Les réservoirs créés par la construction des barrages sur les rivières du monde entier pourraient avoir des effets importants sur le cycle global du carbone et le système climatique.
Voilà ce qu’estiment les chercheurs du groupe de Biogéochimie et Modélisation du Système Terre de l’Université libre de Bruxelles (ULB). Ils viennent de participer à une étude internationale sur le sujet, en collaboration avec des collègues de l’Université de Waterloo, au Canada.
Un paramètre oublié dans les modèles climatiques
« Les réservoirs piègent près d’un cinquième du carbone organique transporté des continents vers la mer par les cours d’eau », indique l’ULB. « Ils peuvent donc libérer ou piéger des quantités importantes de CO2. Or, les modèles actuels du changement climatique ne tiennent pas compte de ces effets ».

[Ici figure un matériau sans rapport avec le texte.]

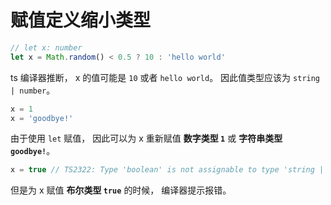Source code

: # 赋值定义缩小类型

```ts
// let x: number
let x = Math.random() < 0.5 ? 10 : 'hello world'
```

ts 编译器推断， x 的值可能是 `10` 或者 `hello world`。 因此值类型应该为 `string | number`。

```ts
x = 1
x = 'goodbye!'
```

由于使用 `let` 赋值， 因此可以为 x 重新赋值 **数字类型 `1`** 或 **字符串类型 `goodbye!`**。

```ts
x = true // TS2322: Type 'boolean' is not assignable to type 'string | number'.
```

但是为 x 赋值 **布尔类型 `true`** 的时候， 编译器提示报错。

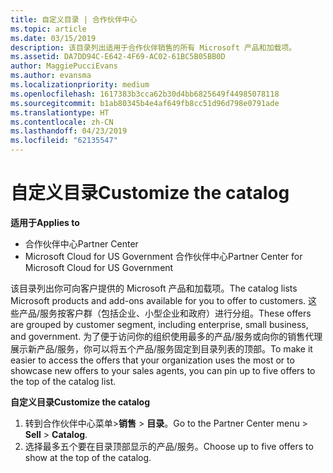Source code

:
 ```yaml
---
title: 自定义目录 | 合作伙伴中心
ms.topic: article
ms.date: 03/15/2019
description: 该目录列出适用于合作伙伴销售的所有 Microsoft 产品和加载项。
ms.assetid: DA7DD94C-E642-4F69-AC02-61BC5B05BB0D
author: MaggiePucciEvans
ms.author: evansma
ms.localizationpriority: medium
ms.openlocfilehash: 1617383b3cca62b30d4bb6825649f44985078118
ms.sourcegitcommit: b1ab80345b4e4af649fb8cc51d96d798e0791ade
ms.translationtype: HT
ms.contentlocale: zh-CN
ms.lasthandoff: 04/23/2019
ms.locfileid: "62135547"
---
```

# <a name="customize-the-catalog"></a><span data-ttu-id="f4e47-103">自定义目录</span><span class="sxs-lookup"><span data-stu-id="f4e47-103">Customize the catalog</span></span>

<span data-ttu-id="f4e47-104">**适用于**</span><span class="sxs-lookup"><span data-stu-id="f4e47-104">**Applies to**</span></span>

-  <span data-ttu-id="f4e47-105">合作伙伴中心</span><span class="sxs-lookup"><span data-stu-id="f4e47-105">Partner Center</span></span>
-  <span data-ttu-id="f4e47-106">Microsoft Cloud for US Government 合作伙伴中心</span><span class="sxs-lookup"><span data-stu-id="f4e47-106">Partner Center for Microsoft Cloud for US Government</span></span>


<span data-ttu-id="f4e47-107">该目录列出你可向客户提供的 Microsoft 产品和加载项。</span><span class="sxs-lookup"><span data-stu-id="f4e47-107">The catalog lists Microsoft products and add-ons available for you to offer to customers.</span></span> <span data-ttu-id="f4e47-108">这些产品/服务按客户群（包括企业、小型企业和政府）进行分组。</span><span class="sxs-lookup"><span data-stu-id="f4e47-108">These offers are grouped by customer segment, including enterprise, small business, and government.</span></span> <span data-ttu-id="f4e47-109">为了便于访问你的组织使用最多的产品/服务或向你的销售代理展示新产品/服务，你可以将五个产品/服务固定到目录列表的顶部。</span><span class="sxs-lookup"><span data-stu-id="f4e47-109">To make it easier to access the offers that your organization uses the most or to showcase new offers to your sales agents, you can pin up to five offers to the top of the catalog list.</span></span>

<span data-ttu-id="f4e47-110">**自定义目录**</span><span class="sxs-lookup"><span data-stu-id="f4e47-110">**Customize the catalog**</span></span>

1.  <span data-ttu-id="f4e47-111">转到合作伙伴中心菜单&gt;**销售** &gt; **目录**。</span><span class="sxs-lookup"><span data-stu-id="f4e47-111">Go to the Partner Center menu &gt; **Sell** &gt; **Catalog**.</span></span>
2.  <span data-ttu-id="f4e47-112">选择最多五个要在目录顶部显示的产品/服务。</span><span class="sxs-lookup"><span data-stu-id="f4e47-112">Choose up to five offers to show at the top of the catalog.</span></span>

 

 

« L’impact environnemental de la construction de barrages n’est pas exclusivement local : il est évident qu’ils jouent également un rôle prépondérant dans le cycle du carbone à l’échelle globale, » indique Philippe Van Cappellen, titulaire d’une chaire d’excellence en recherche du Canada en écohydrologie à l’université de Waterloo et coauteur de l’étude. « Afin d’établir des prévisions climatiques plus précises, nous devons mieux comprendre les effets de ces réservoirs. »
Neuf cours d’eau sur dix coupés par un barrage
Il existe à l’heure actuelle plus de 70.000 grands barrages à travers le monde. De nouveaux barrages sont sans cesse construits, et à l’échelle planétaire, plus de 90 % de nos cours d’eau seront coupés par au moins un barrage endéans les 15 ans à venir.
« La communauté scientifique internationale consacre des efforts considérables pour mieux contraindre comment les activités humaines modifient le bilan global du CO2, mais ces efforts de synthèse ne prennent pas en compte les perturbations sur les eaux continentales, en particulier la régulation des fleuves par la construction des barrages » indique le Pr Pierre Regnier (ULB), coauteur de la publication.
Meilleure prédiction des échanges de carbone
Les chercheurs à l’origine de cette étude ont donc mis au point une nouvelle méthode pour déterminer le devenir du carbone organique transporté par les cours d’eau. Ils ont calculé les effets induits par plus de 70 % (en volume) des réservoirs créés par l’Homme. Leur modèle relie les processus qui déterminent le devenir du carbone organique transitant dans les cours d’eau interceptés par des barrages à des paramètres physiques simples, tels que le débit d’eau et la taille du réservoir.
« Grâce au modèle que nous avons mis au point dans cette étude, nous pouvons désormais mieux quantifier et prédire les effets des barrages sur les échanges de carbone à l’échelle mondiale », ajoute Philippe Van Cappellen, qui est également professeur au département des sciences de la Terre et de l’Environnement (ULB).